Image: Gustafson Guthrie Nichol
The City of Seattle is calling all designers to create a $20-million new look for major tourist area Pike and Pine streets from First Avenue to Melrose Avenue. They want something that encourages people to sit, sip coffee, and frequent local businesses on their way to the waterfront. The design will reinvent the pedestrian corridor with sidewalks, trees, lights and more, connecting densely populated Capitol Hill to Pike Place Market.
Steve Pearce, the project manager in Seattle’s Office of the Waterfront told the DJC that the tight budget will require “smart and surgical approaches” to tie streets together. “We will not have the same level of investment on every block,” Pearce reported to DJC. “Inevitably there will be a base level of improvement that we will apply to the whole corridor, and some places will have more intensive rebuilding of the sidewalk environments.”
Seattle hopes to make the area more inviting by silencing the noise of the I-5 overpasses with noise walls, green walls, plantings and special lighting.

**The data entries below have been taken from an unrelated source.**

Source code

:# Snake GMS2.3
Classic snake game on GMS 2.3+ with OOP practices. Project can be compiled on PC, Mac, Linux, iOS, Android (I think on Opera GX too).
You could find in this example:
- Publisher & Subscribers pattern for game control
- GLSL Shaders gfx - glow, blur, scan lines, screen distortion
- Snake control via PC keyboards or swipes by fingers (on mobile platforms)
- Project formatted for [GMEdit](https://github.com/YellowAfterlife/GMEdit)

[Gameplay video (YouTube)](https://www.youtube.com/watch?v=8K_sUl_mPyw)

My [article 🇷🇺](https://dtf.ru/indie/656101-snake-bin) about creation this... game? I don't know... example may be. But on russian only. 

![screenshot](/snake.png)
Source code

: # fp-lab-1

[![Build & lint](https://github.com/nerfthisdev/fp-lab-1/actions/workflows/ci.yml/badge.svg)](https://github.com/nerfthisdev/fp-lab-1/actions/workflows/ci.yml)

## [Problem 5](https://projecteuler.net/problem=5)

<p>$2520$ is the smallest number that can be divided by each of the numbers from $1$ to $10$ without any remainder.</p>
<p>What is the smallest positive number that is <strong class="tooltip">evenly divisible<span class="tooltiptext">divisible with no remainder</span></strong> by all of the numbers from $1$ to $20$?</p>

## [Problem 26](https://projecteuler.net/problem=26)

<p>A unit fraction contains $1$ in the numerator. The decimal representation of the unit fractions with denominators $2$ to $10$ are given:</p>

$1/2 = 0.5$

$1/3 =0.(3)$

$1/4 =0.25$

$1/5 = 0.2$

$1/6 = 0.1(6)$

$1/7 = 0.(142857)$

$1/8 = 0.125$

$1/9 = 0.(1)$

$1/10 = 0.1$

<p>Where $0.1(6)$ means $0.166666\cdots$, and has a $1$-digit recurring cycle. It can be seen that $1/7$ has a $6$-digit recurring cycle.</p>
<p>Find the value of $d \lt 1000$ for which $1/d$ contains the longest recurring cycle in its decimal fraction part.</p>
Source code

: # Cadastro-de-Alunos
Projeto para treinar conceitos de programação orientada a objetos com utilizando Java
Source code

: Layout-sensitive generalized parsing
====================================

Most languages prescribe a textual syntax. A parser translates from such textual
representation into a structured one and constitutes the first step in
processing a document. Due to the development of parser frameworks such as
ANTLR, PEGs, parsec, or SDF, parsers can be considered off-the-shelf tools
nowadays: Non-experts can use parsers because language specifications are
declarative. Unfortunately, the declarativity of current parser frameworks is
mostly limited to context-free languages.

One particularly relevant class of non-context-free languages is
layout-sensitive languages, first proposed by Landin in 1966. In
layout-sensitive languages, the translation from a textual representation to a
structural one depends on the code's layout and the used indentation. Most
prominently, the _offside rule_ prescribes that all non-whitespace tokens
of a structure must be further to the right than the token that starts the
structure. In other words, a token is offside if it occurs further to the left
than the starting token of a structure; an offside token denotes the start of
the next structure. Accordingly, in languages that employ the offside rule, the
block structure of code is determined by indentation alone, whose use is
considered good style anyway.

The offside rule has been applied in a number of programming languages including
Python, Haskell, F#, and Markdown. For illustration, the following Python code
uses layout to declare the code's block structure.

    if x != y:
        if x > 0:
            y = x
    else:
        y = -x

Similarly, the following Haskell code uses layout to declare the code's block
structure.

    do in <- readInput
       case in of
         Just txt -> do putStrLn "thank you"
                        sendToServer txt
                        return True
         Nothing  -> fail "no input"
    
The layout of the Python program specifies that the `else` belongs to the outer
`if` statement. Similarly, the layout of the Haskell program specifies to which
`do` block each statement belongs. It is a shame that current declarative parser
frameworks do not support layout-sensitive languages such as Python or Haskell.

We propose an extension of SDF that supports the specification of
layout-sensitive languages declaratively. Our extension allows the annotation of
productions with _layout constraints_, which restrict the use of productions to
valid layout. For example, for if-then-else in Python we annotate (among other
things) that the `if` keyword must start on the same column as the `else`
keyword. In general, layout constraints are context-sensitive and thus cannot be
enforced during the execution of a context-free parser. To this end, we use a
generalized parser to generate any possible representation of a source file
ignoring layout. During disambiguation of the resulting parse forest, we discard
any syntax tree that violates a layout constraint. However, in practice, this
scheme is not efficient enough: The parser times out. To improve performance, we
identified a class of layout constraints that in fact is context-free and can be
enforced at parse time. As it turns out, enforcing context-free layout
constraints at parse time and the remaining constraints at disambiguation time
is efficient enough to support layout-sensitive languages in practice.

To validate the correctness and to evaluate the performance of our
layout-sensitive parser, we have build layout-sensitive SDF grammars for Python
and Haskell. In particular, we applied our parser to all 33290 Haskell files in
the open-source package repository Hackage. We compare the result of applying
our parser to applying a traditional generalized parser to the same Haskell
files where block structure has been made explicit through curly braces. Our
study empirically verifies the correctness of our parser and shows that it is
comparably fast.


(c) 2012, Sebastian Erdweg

All of this will be paid for by a local improvement district the City plans to start forming in first half of 2018. The City also envisions transit shelters with real-time information signs and Orca card readers. Bike racks, bike share stations, and public art elements will also compliment the city’s green philosophy and hopefully improve traffic.
The project is part of the Pike-Pine Renaissance, a movement begun in 2013 by the Downtown Seattle Association to engage dozens of stakeholders in revamping the waterfront into one of Seattle’s greatest assets. It will be a while before we actually see these changes in action. Design bids will be accepted till March 23rd, 2016, but then construction doesn’t start till January 2019 with a tentative completion date of October 2020.
For better, worse, or somewhere in between, Seattle is becoming a brand new city.